Moments earlier, Drysdale had made official what had been rumored for days: At 33, he was retiring, felled because of a shoulder injury.

“Yesterday, when I went upstairs to meet with Peter O’Malley, I sat in the stands to watch a few innings of the game and I heard a sound that I had not heard since I was a boy,” Drysdale told Newhan.


“In all the years I pitched, it was as if I became immune to the sound of bat hitting ball and ball hitting mitt.

“It had always been a magnetic click for me and I saw my whole childhood again. I knew then that all my dreams had come true.”

And just like that, Big D was gone. He’d spent nearly half his life with the Dodgers.

The Brooklyn Dodgers signed him when he was 17, a Van Nuys High player, for a $4,000 bonus and a $250 monthly salary.

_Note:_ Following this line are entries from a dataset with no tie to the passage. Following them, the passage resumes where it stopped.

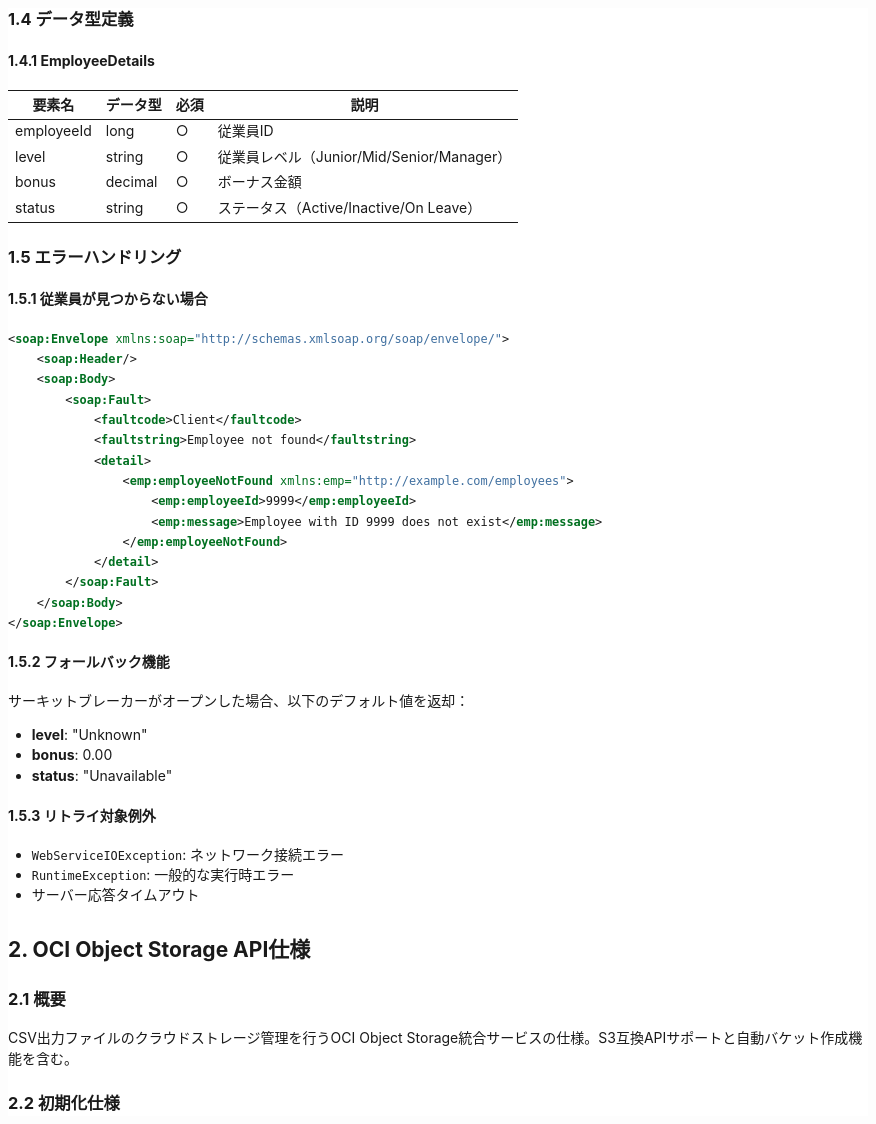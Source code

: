 ### 1.4 データ型定義

#### 1.4.1 EmployeeDetails
| 要素名 | データ型 | 必須 | 説明 |
|--------|---------|------|------|
| employeeId | long | ○ | 従業員ID |
| level | string | ○ | 従業員レベル（Junior/Mid/Senior/Manager） |
| bonus | decimal | ○ | ボーナス金額 |
| status | string | ○ | ステータス（Active/Inactive/On Leave） |

### 1.5 エラーハンドリング

#### 1.5.1 従業員が見つからない場合
```xml
<soap:Envelope xmlns:soap="http://schemas.xmlsoap.org/soap/envelope/">
    <soap:Header/>
    <soap:Body>
        <soap:Fault>
            <faultcode>Client</faultcode>
            <faultstring>Employee not found</faultstring>
            <detail>
                <emp:employeeNotFound xmlns:emp="http://example.com/employees">
                    <emp:employeeId>9999</emp:employeeId>
                    <emp:message>Employee with ID 9999 does not exist</emp:message>
                </emp:employeeNotFound>
            </detail>
        </soap:Fault>
    </soap:Body>
</soap:Envelope>
```

#### 1.5.2 フォールバック機能
サーキットブレーカーがオープンした場合、以下のデフォルト値を返却：
- **level**: "Unknown"
- **bonus**: 0.00
- **status**: "Unavailable"

#### 1.5.3 リトライ対象例外
- `WebServiceIOException`: ネットワーク接続エラー
- `RuntimeException`: 一般的な実行時エラー
- サーバー応答タイムアウト

## 2. OCI Object Storage API仕様

### 2.1 概要
CSV出力ファイルのクラウドストレージ管理を行うOCI Object Storage統合サービスの仕様。S3互換APIサポートと自動バケット作成機能を含む。

### 2.2 初期化仕様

He was sent to Bakersfield of the California League.

At 19, he was at triple-A Montreal. At 21, in 1957, he was on the Dodgers’ staff in Brooklyn, leading the team with a 17-9 record.

When he retired, 30 years ago today, he was the club’s last player link to its Brooklyn years.

Gruff, crusty Walter Alston, the Dodger manager, had tears in his eyes when he spoke at Drysdale’s news conference.


“If the Dodgers have been successful during the years I managed, then Don Drysdale is one of the reasons, one of the big reasons,” he said.

“I’d like to say thank you to Don Drysdale and I will always be in his corner.”

Also on this date: In 1964, former Times sportswriter Major Owen Bird died at 77. Bird had pinned the nickname “Trojans” on USC sports teams, after writing of the school’s 1912 track team: “They work like Trojans.” . . . In 1929, at Cleveland, Babe Ruth hit his 500th home run. At the time, no one else had hit more than 237. . . . In 1980, at Yankee Stadium, Reggie Jackson hit his 400th home run.